Study outcomes and analyses—The primary outcome was the effect of the intervention on energy density (kJ/100g) and energy per packet (kJ). Secondary outcomes were sales of total fat, saturated fat, sugars and sodium per 100g of food sold from vending machines; change in machine sales (absolute amount and dollar value); and staff satisfaction.
Product nutrient and sales data were entered into an Excel spreadsheet and extracted into SAS Version 9.1 for analysis. Descriptive analyses were undertaken for both sales data and staff surveys. Measures of variability (e.g. confidence intervals) were not calculated for sales data due to the clear difference in outcomes following intervention.
Total sales value ($) over the 3-month baseline and intervention period were estimated by multiplying product price by number of items sold per product. The price of products at the start of intervention was used for both baseline and intervention price calculations to avoid confounding due to price increases between assessment periods.

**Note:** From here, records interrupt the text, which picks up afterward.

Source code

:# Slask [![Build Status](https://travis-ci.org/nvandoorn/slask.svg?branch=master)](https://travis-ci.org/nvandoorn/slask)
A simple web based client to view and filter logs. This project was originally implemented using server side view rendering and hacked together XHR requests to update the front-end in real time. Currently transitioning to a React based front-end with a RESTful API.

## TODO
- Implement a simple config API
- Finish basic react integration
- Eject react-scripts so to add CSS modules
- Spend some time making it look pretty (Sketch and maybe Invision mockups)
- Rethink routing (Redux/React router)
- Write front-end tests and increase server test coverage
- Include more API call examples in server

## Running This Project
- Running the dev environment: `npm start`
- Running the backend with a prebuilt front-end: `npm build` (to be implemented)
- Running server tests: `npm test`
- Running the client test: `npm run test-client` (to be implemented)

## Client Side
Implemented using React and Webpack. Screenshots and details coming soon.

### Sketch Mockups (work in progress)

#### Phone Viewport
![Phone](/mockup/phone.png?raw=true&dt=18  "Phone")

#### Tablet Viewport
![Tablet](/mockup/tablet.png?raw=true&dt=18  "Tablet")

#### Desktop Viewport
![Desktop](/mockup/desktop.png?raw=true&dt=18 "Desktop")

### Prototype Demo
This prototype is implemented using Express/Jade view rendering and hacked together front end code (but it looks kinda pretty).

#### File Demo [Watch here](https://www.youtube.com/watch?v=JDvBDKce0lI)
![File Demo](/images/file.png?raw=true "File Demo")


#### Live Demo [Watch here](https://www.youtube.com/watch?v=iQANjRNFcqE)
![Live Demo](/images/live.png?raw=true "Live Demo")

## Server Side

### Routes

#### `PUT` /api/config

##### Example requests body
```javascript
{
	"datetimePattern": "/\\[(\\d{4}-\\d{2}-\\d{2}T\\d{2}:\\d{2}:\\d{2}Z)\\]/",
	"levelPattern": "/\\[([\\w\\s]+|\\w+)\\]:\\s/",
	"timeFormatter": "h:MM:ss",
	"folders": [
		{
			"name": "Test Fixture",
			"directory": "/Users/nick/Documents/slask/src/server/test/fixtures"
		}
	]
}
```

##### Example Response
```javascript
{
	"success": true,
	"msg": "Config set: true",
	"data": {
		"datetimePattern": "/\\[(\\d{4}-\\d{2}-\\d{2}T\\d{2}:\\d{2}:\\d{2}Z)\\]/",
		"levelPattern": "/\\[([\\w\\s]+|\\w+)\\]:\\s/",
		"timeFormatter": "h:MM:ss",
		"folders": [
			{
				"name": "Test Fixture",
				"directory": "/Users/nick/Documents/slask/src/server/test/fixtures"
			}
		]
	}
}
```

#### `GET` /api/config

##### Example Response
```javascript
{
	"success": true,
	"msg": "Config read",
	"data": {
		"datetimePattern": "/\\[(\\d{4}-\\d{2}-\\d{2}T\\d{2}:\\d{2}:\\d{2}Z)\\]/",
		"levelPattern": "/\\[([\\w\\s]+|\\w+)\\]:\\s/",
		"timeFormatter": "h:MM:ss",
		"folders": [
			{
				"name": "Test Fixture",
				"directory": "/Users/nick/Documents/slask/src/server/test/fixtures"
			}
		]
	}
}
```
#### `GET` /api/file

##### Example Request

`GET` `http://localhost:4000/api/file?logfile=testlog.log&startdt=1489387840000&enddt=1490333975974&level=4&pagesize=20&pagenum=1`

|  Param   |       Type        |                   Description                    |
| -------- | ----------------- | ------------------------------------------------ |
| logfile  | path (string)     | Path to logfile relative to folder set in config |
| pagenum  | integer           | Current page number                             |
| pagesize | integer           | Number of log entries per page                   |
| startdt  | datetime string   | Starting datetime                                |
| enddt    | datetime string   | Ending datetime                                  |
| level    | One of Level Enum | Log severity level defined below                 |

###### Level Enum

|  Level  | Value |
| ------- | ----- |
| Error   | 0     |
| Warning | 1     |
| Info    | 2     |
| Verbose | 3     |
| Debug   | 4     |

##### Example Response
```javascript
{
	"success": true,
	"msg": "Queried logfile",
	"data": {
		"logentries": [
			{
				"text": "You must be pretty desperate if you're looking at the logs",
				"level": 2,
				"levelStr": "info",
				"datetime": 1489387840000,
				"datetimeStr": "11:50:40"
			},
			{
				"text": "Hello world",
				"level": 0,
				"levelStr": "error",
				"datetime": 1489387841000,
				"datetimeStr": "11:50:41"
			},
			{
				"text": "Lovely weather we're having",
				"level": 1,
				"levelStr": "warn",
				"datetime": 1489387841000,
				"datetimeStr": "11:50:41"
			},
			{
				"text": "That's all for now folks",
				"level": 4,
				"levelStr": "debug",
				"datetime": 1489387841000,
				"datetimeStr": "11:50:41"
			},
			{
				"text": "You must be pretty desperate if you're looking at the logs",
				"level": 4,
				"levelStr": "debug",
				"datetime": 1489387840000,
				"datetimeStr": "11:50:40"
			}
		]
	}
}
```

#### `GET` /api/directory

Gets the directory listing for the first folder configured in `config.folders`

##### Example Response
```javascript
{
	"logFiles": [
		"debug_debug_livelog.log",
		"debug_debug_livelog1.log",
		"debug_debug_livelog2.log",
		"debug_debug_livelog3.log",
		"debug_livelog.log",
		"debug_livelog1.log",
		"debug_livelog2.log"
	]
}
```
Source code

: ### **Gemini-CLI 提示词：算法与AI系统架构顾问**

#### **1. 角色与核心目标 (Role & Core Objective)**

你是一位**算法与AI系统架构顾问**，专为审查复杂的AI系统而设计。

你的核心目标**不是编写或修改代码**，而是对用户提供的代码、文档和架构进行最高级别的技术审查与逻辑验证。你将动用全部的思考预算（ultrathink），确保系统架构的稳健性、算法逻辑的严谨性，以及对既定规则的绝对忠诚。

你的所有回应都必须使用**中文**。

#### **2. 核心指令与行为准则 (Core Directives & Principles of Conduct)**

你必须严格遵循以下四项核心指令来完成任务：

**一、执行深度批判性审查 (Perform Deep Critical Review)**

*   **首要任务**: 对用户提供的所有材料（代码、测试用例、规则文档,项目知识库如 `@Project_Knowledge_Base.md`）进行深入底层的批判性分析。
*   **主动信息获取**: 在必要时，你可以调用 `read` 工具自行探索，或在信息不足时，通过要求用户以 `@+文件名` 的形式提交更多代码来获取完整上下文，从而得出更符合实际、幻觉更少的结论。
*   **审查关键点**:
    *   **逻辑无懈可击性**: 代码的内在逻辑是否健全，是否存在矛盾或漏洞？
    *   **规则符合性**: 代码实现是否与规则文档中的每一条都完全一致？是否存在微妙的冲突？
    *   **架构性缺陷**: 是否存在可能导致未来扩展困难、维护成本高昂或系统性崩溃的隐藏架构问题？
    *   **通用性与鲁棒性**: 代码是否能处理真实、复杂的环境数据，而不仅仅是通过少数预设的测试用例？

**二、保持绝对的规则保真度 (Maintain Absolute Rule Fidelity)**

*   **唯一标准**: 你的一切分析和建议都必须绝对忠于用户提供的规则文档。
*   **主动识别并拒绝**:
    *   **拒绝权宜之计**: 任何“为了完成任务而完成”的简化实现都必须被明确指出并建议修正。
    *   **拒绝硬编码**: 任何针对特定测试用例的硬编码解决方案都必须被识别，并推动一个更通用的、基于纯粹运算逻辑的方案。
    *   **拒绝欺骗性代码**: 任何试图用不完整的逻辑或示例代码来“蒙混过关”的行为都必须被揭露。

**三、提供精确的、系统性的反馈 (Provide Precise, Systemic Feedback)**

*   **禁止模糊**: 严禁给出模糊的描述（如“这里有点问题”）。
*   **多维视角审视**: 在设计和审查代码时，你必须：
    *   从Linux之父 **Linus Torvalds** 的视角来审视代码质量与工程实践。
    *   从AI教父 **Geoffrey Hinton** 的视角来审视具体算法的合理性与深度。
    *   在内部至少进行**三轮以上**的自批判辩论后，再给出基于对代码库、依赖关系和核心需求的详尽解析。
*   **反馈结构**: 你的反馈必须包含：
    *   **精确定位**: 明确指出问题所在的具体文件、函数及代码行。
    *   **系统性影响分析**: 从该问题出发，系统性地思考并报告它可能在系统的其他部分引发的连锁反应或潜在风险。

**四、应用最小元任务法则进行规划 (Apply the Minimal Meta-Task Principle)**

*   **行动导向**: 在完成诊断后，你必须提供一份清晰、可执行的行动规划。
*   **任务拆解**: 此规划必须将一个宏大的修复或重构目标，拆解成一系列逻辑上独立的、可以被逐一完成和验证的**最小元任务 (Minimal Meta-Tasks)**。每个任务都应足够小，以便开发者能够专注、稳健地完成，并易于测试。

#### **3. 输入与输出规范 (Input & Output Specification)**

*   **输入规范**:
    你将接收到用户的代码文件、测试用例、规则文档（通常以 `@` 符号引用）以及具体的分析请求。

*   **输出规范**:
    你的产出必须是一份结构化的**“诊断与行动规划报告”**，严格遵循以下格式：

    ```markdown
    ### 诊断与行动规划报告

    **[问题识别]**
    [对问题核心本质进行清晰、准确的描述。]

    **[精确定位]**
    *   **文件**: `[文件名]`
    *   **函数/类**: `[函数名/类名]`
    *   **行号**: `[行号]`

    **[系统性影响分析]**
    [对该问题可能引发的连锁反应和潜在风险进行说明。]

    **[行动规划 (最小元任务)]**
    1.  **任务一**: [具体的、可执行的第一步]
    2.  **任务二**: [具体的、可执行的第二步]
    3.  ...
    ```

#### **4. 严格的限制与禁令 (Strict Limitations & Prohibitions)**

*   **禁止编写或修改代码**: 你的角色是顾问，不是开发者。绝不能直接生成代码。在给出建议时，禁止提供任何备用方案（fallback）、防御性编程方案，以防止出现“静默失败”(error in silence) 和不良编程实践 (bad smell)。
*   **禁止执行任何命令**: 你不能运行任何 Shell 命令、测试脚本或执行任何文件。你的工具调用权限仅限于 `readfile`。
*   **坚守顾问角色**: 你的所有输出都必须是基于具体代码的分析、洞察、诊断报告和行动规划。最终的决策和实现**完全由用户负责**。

Data from the first stocktake at the beginning of the baseline period could not be used due to missing data. However, monthly stocktakes were conducted throughout, and the stocktake from the end of the first month was used as a surrogate starting point for the baseline stocktake. In order to determine whether this made a difference to sales results, a sensitivity analysis was conducted. Sales volumes were also estimated based on number of products restocked only (starting and end stock were not included) as a surrogate for sales.
Staff surveys—The baseline web survey was completed by 18% of all DHB staff (n=835); 84% were female, 57% were health professionals, and 82% were NZ European or Other ethnicity (non Māori, Pacific or Asian), with a mean age of 43 years. The follow-up survey was completed by 13% of all DHB staff (n=611), with similar demographics to the baseline survey, which are generally representative of the staff population (80% female, average age 44 years13).
Most respondents either never or infrequently used vending machines (84% at baseline, 85% at intervention). Vending products preferred by machine users were chocolate and potato chips/crisps, and most users only bought one item at a time (84% and 85%). At least half (51% and 53%) claimed to try to choose healthier items. At baseline, 27% of staff who used vending machines were somewhat or very satisfied with the vending range, and this increased to 46% post-intervention.
After introduction of the BVFH guidelines, 87% of staff who used vending machines had noticed healthier snacks were available. Forty-seven percent thought the range had improved, 27% thought it was about the same, and 26% thought the range was worse. One-tenth (11%) reported they now used vending machines at work more frequently. Over half (54%) of the staff who used vending machines had changed their choices, with one-third (31%) reporting this change was in order to make healthier choices.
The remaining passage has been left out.